Ok, so how exactly does one babyproof the second time around?
Rosie is OBSESSED with Hot Wheels. Yeah. You know, Mitchell’s favorite toy? The one with those four wheels that pop off at the mere sight of a baby mouth? Last night, Rosie rolled/scooted far enough to get to the pile of cars, which Mitchell had conveniently dumped right next to her play mat. She thought it was the best thing ever.

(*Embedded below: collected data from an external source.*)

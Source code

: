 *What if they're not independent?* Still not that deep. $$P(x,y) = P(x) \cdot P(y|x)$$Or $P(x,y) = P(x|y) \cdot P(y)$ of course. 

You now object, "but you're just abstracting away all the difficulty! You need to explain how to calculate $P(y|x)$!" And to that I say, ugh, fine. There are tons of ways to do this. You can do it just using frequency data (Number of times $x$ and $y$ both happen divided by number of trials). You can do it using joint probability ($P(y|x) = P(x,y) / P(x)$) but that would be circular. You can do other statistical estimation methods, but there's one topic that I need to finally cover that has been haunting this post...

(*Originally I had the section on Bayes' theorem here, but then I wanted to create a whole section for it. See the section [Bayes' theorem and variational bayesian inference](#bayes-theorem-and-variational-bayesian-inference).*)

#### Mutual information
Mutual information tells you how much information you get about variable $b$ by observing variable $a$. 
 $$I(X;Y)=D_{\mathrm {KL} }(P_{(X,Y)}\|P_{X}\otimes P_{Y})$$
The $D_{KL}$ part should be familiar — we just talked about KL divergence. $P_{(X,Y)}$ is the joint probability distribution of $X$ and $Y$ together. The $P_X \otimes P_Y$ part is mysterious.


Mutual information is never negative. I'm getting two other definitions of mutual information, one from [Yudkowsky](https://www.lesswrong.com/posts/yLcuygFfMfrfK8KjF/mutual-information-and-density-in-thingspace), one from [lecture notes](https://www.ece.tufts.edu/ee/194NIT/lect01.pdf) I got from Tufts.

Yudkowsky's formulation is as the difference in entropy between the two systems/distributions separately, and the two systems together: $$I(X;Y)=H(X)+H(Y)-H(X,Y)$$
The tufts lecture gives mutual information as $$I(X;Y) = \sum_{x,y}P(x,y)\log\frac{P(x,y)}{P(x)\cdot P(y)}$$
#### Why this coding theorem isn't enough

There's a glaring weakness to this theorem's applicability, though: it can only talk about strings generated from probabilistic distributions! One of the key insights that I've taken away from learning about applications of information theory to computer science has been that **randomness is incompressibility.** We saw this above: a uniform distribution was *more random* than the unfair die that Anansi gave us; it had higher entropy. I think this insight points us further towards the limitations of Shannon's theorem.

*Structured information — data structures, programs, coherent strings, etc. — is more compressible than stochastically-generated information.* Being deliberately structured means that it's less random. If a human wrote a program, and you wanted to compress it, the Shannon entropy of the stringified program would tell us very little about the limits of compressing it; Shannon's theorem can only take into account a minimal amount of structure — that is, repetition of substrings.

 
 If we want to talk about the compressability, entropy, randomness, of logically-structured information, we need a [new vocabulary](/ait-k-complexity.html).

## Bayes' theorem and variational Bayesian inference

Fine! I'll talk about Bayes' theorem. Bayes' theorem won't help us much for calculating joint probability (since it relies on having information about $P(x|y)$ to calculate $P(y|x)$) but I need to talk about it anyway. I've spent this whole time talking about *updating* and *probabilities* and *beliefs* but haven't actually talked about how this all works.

Mitchell has approximately 5976 Hot Wheels. They’re everywhere. And just in case you think I could hide some of them and only have a certain amount left out, no. That’s not how it works. Mitchell knows each and every Hot Wheels he owns, and he usually knows exactly where it is. Certain ones go in our room, certain ones go in the living room, certain ones in his room, etc. He even has certain cars for the bathroom. And if one goes missing or is moved, he knows. Trust me, it was a thing with the 4-year-olds here.
It’s not just the toys that are leaving me with a panic attack. How do I block the stairs from Rosie but still let Mitchell get up and down them? Oi. Maybe she won’t be a baby who needs everything super babyproofed. I’ve heard those babies exist. I’m still suspicious that they’re like unicorns and leprechauns, but hey. I can dream.